10Así dice Yahvé: Todavía en estos lugares de que vosotros decís: Son un desierto sin hombres y sin bestias; en las ciudades de Judá y en las calles de Jerusalén, sin habitantes, sin bestias,"
11se oirán voces de júbilo y voces de alegría, los cantos del esposo y los cantos de la esposa, voces que cantarán: “Alabad a Yahvé de los ejércitos, porque es bueno, porque es eterna su misericordia,” y de los que llevan al templo sus oblaciones, porque yo haré volver a los desterrados de esta tierra como estaban antes, oráculo de Yahvé.
12Así dice Yahvé de los ejércitos: Todavía habrá en estos lugares desiertos, sin hombres ni bestias, y en todas sus ciudades, majadas, donde los pastores apriscarán a sus rebaños;"
13en las ciudades de la montaña, en las del llano y en las del mediodía, en la tierra de Benjamín y en torno a Jerusalén, y en las ciudades de Jerusalén, todavía pasará el ganado bajo la mano del que lo cuenta, oráculo de Yahvé.

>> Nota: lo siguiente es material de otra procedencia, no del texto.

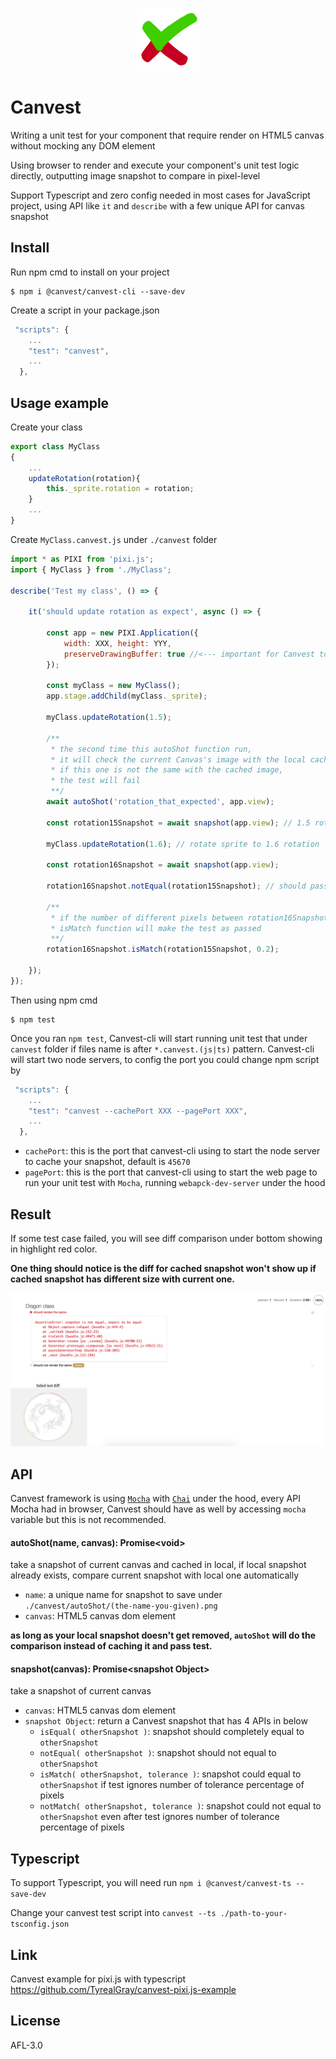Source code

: <p align="center"><img height="100px" width="100px" src="https://raw.githubusercontent.com/TyrealGray/Canvest/master/canvest.png"></p>

# Canvest

Writing a unit test for your component that require render on HTML5 canvas without mocking any DOM element

Using browser to render and execute your component's unit test logic directly, outputting image snapshot to compare in pixel-level

Support Typescript and zero config needed in most cases for JavaScript project, using API like `it` and `describe` with a few unique API for canvas snapshot

## Install
Run npm cmd to install on your project
```
$ npm i @canvest/canvest-cli --save-dev
```
Create a script in your package.json
```javascript
 "scripts": {
    ...
    "test": "canvest",
    ...
  },
```

## Usage example
Create your class
```javascript
export class MyClass
{
 	...
 	updateRotation(rotation){
 		this._sprite.rotation = rotation;
 	}
 	...
}
```
Create `MyClass.canvest.js` under `./canvest` folder
```javascript
import * as PIXI from 'pixi.js';
import { MyClass } from './MyClass';

describe('Test my class', () => {

	it('should update rotation as expect', async () => {

		const app = new PIXI.Application({
			width: XXX, height: YYY,
			preserveDrawingBuffer: true //<--- important for Canvest to take snapshot, false might lead to a blank image
		});
		
		const myClass = new MyClass();
		app.stage.addChild(myClass._sprite);
		
		myClass.updateRotation(1.5);
		
		/** 
		 * the second time this autoShot function run,
		 * it will check the current Canvas's image with the local cached 'rotation_that_expected.png' file,
		 * if this one is not the same with the cached image,
		 * the test will fail
		 **/
		await autoShot('rotation_that_expected', app.view);
		
		const rotation15Snapshot = await snapshot(app.view); // 1.5 rotation snapshot
		
		myClass.updateRotation(1.6); // rotate sprite to 1.6 rotation
		
		const rotation16Snapshot = await snapshot(app.view);
		
		rotation16Snapshot.notEqual(rotation15Snapshot); // should pass
		
		/**
		 * if the number of different pixels between rotation16Snapshot and rotation15Snapshot is below 20%,
		 * isMatch function will make the test as passed
		 **/
		rotation16Snapshot.isMatch(rotation15Snapshot, 0.2);
		
	});
});
```
Then using npm cmd
```
$ npm test
```
Once you ran `npm test`, Canvest-cli will start running unit test that under `canvest` folder if files name is after `*.canvest.(js|ts)` pattern.
Canvest-cli will start two node servers, to config the port you could change npm script by
```javascript
 "scripts": {
    ...
    "test": "canvest --cachePort XXX --pagePort XXX",
    ...
  },
```
- `cachePort`: this is the port that canvest-cli using to start the node server to cache your snapshot, default is `45670`
- `pagePort`: this is the port that canvest-cli using to start the web page to run your unit test with `Mocha`, running `webapck-dev-server` under the hood

## Result
If some test case failed, you will see diff comparison under bottom showing in highlight red color.

**One thing should notice is the diff for cached snapshot won't show up if cached snapshot has different size with current one.**

<img src="https://raw.githubusercontent.com/TyrealGray/Canvest/master/showcase.png">

## API
Canvest framework is using [`Mocha`](https://mochajs.org/) with [`Chai`](https://www.chaijs.com/) under the hood, every API Mocha had in browser, Canvest should have as well by accessing `mocha` variable but this is not recommended.

#### **autoShot(name, canvas): Promise\<void>**
take a snapshot of current canvas and cached in local, if local snapshot already exists, compare current snapshot with local one automatically

- `name`: a unique name for snapshot to save under `./canvest/autoShot/(the-name-you-given).png`
- `canvas`: HTML5 canvas dom element

**as long as your local snapshot doesn't get removed, `autoShot` will do the comparison instead of caching it and pass test.**

#### **snapshot(canvas): Promise\<snapshot Object>**
take a snapshot of current canvas

- `canvas`: HTML5 canvas dom element
- `snapshot Object`: return a Canvest snapshot that has 4 APIs in below
    - `isEqual( otherSnapshot )`: snapshot should completely equal to `otherSnapshot`
    - `notEqual( otherSnapshot )`: snapshot should not equal to `otherSnapshot`
    - `isMatch( otherSnapshot, tolerance )`: snapshot could equal to `otherSnapshot` if test ignores number of tolerance percentage of pixels
    - `notMatch( otherSnapshot, tolerance )`: snapshot could not equal to `otherSnapshot` even after test ignores number of tolerance percentage of pixels
    
## Typescript
To support Typescript, you will need run `npm i @canvest/canvest-ts --save-dev`

Change your canvest test script into `canvest --ts ./path-to-your-tsconfig.json`

## Link
Canvest example for pixi.js with typescript https://github.com/TyrealGray/canvest-pixi.js-example

## License
AFL-3.0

14He aquí que vienen días — oráculo de Yahvé — en que yo cumpliré la buena palabra que yo he pronunciado sobre la casa de Israel y sobre la casa de Judá.
15En esos días y en ese tiempo, yo suscitaré a David un renuevo de justicia que hará derecho y justicia sobre la tierra.
16En esos días será salvado Judá, y Jerusalén habitará confiadamente, y se llamará “Yahvé, justicia nuestra.”
17Porque así dice Yahvé: No faltará a David un varón que se siente sobre el trono de la casa de Israel.
18Y a los sacerdotes levitas no les faltará tampoco varón a mi servicio que ofrezca holocausto y queme la ofrenda y sacrifique todos los días.
19Y recibió Jeremías palabra de Yahvé, diciendo:
20Así dice Yahvé: Si rompéis mi pacto con el día y mi pacto con la noche, para que no sea día y noche a su debido tiempo,
21entonces se romperá mi pacto con David, mi siervo, para que no tenga hijo que reine sobre su trono, y mi pacto con los levitas sacerdotes, mis ministros.
22Como no pueden contarse las milicias celestes ni las arenas del mar, así multiplicaré yo la descendencia de David, mi siervo, y a los levitas, mis ministros.
23Y recibió Jeremías palabra de Yahvé, diciendo:
24¿No ves lo que dicen estas gentes?: “Las dos familias que eligió Yahvé, las dos las ha repudiado,” y desprecian a mi pueblo por no ser ya a sus ojos una nación.
25Así dice Yahvé: Si no he hecho yo pacto con el día y con la noche, ni he dado leyes a los cielos y a la tierra,
26entonces repudiaré yo a la descendencia de Jacob y de David, mi siervo, prohibiendo tomar de su progenie jefes para la raza de Abraham, de Isaac, de Jacob, pues yo haré volver a mis cautivos, tendré piedad de ellos.